[The task] Say how many lines of the data contain "hspace", and nothing more.

Collected data

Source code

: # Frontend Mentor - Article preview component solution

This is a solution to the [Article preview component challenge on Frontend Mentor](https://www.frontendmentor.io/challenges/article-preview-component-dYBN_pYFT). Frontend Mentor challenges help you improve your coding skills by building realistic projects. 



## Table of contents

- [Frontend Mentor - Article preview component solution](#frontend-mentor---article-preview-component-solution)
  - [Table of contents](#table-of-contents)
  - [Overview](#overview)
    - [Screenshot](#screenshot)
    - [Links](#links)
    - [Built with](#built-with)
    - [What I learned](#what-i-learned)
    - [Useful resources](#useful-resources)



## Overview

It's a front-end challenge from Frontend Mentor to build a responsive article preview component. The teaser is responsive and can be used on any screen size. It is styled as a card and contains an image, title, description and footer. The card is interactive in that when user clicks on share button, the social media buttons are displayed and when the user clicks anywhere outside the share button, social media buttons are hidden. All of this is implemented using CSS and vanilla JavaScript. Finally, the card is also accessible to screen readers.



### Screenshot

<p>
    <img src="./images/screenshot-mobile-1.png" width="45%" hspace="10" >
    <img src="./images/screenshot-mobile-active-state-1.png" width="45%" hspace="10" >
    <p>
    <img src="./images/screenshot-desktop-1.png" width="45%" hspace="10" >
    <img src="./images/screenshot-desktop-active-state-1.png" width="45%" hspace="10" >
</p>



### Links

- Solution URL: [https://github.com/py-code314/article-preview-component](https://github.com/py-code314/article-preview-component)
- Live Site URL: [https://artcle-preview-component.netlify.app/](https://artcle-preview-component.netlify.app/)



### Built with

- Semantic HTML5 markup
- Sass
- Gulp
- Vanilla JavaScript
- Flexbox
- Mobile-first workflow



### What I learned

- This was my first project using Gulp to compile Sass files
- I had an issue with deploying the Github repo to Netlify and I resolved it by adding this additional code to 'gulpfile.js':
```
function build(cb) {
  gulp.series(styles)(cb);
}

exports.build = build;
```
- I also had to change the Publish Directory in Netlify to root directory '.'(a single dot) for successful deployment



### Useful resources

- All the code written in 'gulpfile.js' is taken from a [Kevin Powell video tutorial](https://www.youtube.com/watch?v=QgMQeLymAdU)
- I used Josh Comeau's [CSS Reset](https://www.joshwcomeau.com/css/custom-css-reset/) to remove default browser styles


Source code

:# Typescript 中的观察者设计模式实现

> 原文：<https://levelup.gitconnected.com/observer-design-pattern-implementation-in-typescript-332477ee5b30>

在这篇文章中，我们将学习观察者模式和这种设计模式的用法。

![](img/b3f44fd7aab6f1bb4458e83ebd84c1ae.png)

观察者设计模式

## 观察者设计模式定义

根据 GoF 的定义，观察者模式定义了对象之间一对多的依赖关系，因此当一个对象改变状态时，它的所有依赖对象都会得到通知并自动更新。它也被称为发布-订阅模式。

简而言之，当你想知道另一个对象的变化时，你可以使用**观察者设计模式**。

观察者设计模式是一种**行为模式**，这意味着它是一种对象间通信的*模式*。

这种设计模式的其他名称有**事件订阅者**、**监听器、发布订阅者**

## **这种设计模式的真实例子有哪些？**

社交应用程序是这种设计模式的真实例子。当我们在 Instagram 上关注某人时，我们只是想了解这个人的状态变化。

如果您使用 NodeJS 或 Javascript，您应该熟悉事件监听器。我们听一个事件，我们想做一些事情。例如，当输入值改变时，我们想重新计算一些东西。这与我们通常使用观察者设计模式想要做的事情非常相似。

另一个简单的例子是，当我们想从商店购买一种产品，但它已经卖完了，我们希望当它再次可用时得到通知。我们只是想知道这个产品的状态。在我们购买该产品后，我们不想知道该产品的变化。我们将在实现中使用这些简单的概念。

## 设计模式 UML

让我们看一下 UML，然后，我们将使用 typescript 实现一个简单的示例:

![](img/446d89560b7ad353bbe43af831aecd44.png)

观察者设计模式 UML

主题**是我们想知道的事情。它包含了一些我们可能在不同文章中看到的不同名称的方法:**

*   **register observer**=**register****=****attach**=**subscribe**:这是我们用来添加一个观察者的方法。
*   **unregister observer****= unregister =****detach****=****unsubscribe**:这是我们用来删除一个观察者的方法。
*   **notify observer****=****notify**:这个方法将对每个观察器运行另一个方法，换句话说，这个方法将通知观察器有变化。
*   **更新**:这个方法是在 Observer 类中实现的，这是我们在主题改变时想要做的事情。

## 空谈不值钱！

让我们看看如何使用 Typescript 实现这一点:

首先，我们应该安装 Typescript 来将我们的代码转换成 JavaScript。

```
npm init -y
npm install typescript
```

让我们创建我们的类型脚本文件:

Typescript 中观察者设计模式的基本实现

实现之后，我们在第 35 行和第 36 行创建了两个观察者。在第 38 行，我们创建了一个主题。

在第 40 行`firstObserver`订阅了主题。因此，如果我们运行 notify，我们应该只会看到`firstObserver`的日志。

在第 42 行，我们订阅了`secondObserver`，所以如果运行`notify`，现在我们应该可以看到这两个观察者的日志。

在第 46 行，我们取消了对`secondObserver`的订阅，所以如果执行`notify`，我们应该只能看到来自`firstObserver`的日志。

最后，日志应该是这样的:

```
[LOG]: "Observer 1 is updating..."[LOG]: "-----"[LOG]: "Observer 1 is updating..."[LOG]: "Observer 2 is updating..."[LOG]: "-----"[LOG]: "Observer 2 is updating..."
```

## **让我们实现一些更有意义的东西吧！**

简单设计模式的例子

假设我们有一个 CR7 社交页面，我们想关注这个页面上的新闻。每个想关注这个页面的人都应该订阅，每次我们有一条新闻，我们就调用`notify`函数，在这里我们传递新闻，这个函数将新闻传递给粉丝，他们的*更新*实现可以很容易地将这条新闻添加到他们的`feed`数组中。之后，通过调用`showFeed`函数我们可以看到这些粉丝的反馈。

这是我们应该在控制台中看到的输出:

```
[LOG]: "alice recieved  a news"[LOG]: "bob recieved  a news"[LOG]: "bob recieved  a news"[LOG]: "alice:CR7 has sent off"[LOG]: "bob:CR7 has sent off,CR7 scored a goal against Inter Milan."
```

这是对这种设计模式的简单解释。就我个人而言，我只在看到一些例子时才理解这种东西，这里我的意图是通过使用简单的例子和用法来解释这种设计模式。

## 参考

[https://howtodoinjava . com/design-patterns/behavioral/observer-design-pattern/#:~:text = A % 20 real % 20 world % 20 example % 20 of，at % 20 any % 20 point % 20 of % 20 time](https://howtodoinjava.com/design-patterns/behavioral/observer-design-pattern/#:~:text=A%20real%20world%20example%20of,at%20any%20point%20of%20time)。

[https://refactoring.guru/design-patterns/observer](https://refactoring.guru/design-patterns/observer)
...
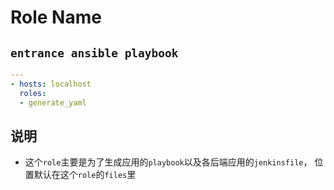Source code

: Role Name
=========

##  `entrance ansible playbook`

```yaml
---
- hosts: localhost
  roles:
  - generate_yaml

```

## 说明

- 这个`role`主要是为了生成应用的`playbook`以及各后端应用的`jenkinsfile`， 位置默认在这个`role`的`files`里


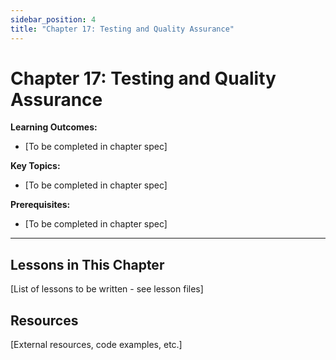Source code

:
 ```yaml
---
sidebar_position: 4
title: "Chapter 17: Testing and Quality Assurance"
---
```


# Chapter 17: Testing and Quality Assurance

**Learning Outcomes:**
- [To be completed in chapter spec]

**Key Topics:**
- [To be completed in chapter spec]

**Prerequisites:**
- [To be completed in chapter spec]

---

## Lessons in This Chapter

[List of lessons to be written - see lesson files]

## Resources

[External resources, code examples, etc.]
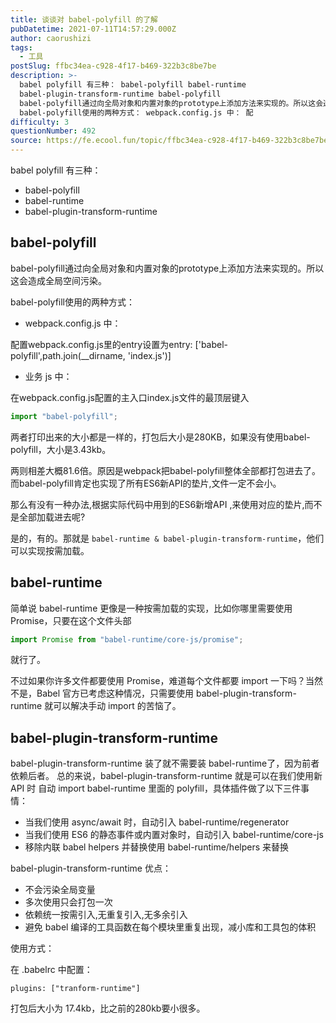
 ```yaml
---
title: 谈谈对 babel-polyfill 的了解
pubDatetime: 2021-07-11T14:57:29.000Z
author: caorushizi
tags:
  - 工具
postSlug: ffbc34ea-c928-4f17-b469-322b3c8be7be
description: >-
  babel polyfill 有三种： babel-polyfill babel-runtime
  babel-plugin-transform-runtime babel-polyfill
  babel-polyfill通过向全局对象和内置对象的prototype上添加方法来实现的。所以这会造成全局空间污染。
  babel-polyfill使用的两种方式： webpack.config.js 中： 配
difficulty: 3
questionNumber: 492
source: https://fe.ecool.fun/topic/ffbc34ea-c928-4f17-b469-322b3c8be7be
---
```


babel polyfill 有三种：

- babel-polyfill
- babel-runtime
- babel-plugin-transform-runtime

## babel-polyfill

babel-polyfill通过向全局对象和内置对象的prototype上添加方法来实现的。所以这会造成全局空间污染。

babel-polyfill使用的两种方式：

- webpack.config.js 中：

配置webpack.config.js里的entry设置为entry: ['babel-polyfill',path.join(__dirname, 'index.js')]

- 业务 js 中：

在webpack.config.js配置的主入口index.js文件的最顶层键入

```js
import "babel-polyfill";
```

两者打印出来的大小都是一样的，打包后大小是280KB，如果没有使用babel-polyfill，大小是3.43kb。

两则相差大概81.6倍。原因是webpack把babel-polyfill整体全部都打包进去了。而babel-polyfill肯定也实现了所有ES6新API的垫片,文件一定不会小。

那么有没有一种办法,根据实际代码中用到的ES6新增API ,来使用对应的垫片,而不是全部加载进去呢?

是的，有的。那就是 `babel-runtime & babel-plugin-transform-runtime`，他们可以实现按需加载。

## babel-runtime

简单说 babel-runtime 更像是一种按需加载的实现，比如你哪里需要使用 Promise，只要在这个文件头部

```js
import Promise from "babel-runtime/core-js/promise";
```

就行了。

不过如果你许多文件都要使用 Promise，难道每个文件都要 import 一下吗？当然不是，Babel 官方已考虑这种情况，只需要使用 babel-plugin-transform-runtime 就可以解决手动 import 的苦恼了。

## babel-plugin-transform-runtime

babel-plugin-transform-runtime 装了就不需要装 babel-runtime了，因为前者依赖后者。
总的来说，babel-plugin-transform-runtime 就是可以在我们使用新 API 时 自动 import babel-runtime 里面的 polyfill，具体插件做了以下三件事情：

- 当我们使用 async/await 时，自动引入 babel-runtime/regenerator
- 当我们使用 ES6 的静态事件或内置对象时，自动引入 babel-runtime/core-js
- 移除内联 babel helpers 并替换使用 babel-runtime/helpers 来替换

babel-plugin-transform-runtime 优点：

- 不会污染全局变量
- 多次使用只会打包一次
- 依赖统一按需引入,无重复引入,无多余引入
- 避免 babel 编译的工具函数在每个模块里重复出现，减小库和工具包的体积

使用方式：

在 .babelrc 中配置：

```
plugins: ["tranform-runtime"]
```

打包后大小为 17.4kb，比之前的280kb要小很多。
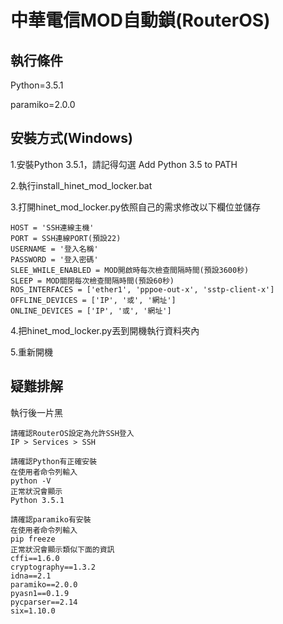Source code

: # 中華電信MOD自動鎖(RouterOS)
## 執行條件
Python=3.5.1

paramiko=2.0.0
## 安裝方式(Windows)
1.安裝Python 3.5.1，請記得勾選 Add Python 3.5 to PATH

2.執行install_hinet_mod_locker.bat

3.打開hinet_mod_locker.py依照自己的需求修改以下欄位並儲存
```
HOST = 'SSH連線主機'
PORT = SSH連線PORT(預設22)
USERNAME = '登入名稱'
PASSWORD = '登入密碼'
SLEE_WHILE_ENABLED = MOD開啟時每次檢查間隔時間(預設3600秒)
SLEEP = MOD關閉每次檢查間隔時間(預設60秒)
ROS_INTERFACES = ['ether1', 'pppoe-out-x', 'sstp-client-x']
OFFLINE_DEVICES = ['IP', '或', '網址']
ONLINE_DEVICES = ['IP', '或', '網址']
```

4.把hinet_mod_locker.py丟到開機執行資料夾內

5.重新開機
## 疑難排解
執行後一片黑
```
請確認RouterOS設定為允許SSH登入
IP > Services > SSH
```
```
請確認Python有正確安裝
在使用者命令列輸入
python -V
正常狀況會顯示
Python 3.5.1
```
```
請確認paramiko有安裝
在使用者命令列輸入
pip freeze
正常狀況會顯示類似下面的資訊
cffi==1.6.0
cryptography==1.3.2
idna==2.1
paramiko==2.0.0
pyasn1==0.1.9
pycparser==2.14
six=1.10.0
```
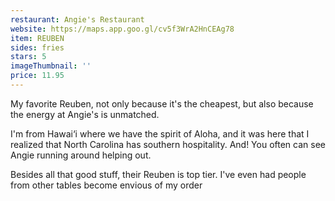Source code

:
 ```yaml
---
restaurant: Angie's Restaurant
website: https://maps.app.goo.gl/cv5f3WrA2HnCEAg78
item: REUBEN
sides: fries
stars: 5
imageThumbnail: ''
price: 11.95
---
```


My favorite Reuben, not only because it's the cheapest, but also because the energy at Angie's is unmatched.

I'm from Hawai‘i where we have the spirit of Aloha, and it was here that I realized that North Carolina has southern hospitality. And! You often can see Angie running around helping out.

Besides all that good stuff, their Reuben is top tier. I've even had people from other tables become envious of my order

[Exercise solution] 4